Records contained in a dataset
------------

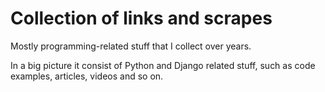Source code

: # Collection of links and scrapes

Mostly programming-related stuff that I collect over years.

In a big picture it consist of Python and Django related stuff, such as code examples, articles, videos and so on.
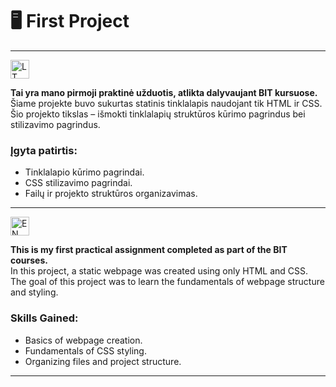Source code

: # 🖥️ **First Project**

---


<img src="https://upload.wikimedia.org/wikipedia/commons/1/11/Flag_of_Lithuania.svg" alt="LT Flag" width="30">


**Tai yra mano pirmoji praktinė užduotis, atlikta dalyvaujant BIT kursuose.**  
Šiame projekte buvo sukurtas statinis tinklalapis naudojant tik HTML ir CSS.  
Šio projekto tikslas – išmokti tinklalapių struktūros kūrimo pagrindus bei stilizavimo pagrindus.

### Įgyta patirtis:
- Tinklalapio kūrimo pagrindai.  
- CSS stilizavimo pagrindai.  
- Failų ir projekto struktūros organizavimas.  

---


<img src="https://upload.wikimedia.org/wikipedia/en/a/a4/Flag_of_the_United_States.svg" alt="EN Flag" width="30">


**This is my first practical assignment completed as part of the BIT courses.**  
In this project, a static webpage was created using only HTML and CSS.  
The goal of this project was to learn the fundamentals of webpage structure and styling.

### Skills Gained:
- Basics of webpage creation.  
- Fundamentals of CSS styling.  
- Organizing files and project structure.  

---
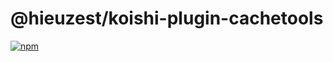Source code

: # @hieuzest/koishi-plugin-cachetools

[![npm](https://img.shields.io/npm/v/@hieuzest/koishi-plugin-cachetools?style=flat-square)](https://www.npmjs.com/package/@hieuzest/koishi-plugin-cachetools)


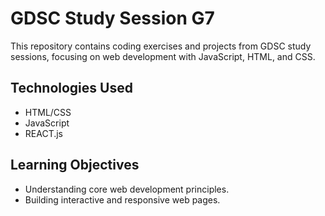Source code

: # GDSC Study Session G7

This repository contains coding exercises and projects from GDSC study sessions, focusing on web development with JavaScript, HTML, and CSS.

## Technologies Used
- HTML/CSS
- JavaScript
- REACT.js

## Learning Objectives
- Understanding core web development principles.
- Building interactive and responsive web pages.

------------

Aim of the exercise: Each line from the one containing "dalyvaujant BIT kursuose.**" through the last line above should be retyped exactly, and no other line. Any picture is to be left out.

Solution to the problem:
**Tai yra mano pirmoji praktinė užduotis, atlikta dalyvaujant BIT kursuose.**  
Šiame projekte buvo sukurtas statinis tinklalapis naudojant tik HTML ir CSS.  
Šio projekto tikslas – išmokti tinklalapių struktūros kūrimo pagrindus bei stilizavimo pagrindus.

### Įgyta patirtis:
- Tinklalapio kūrimo pagrindai.  
- CSS stilizavimo pagrindai.  
- Failų ir projekto struktūros organizavimas.  

---


<img src="https://upload.wikimedia.org/wikipedia/en/a/a4/Flag_of_the_United_States.svg" alt="EN Flag" width="30">


**This is my first practical assignment completed as part of the BIT courses.**  
In this project, a static webpage was created using only HTML and CSS.  
The goal of this project was to learn the fundamentals of webpage structure and styling.

### Skills Gained:
- Basics of webpage creation.  
- Fundamentals of CSS styling.  
- Organizing files and project structure.  

---
Source code

: # @hieuzest/koishi-plugin-cachetools

[![npm](https://img.shields.io/npm/v/@hieuzest/koishi-plugin-cachetools?style=flat-square)](https://www.npmjs.com/package/@hieuzest/koishi-plugin-cachetools)


Source code

: # GDSC Study Session G7

This repository contains coding exercises and projects from GDSC study sessions, focusing on web development with JavaScript, HTML, and CSS.

## Technologies Used
- HTML/CSS
- JavaScript
- REACT.js

## Learning Objectives
- Understanding core web development principles.
- Building interactive and responsive web pages.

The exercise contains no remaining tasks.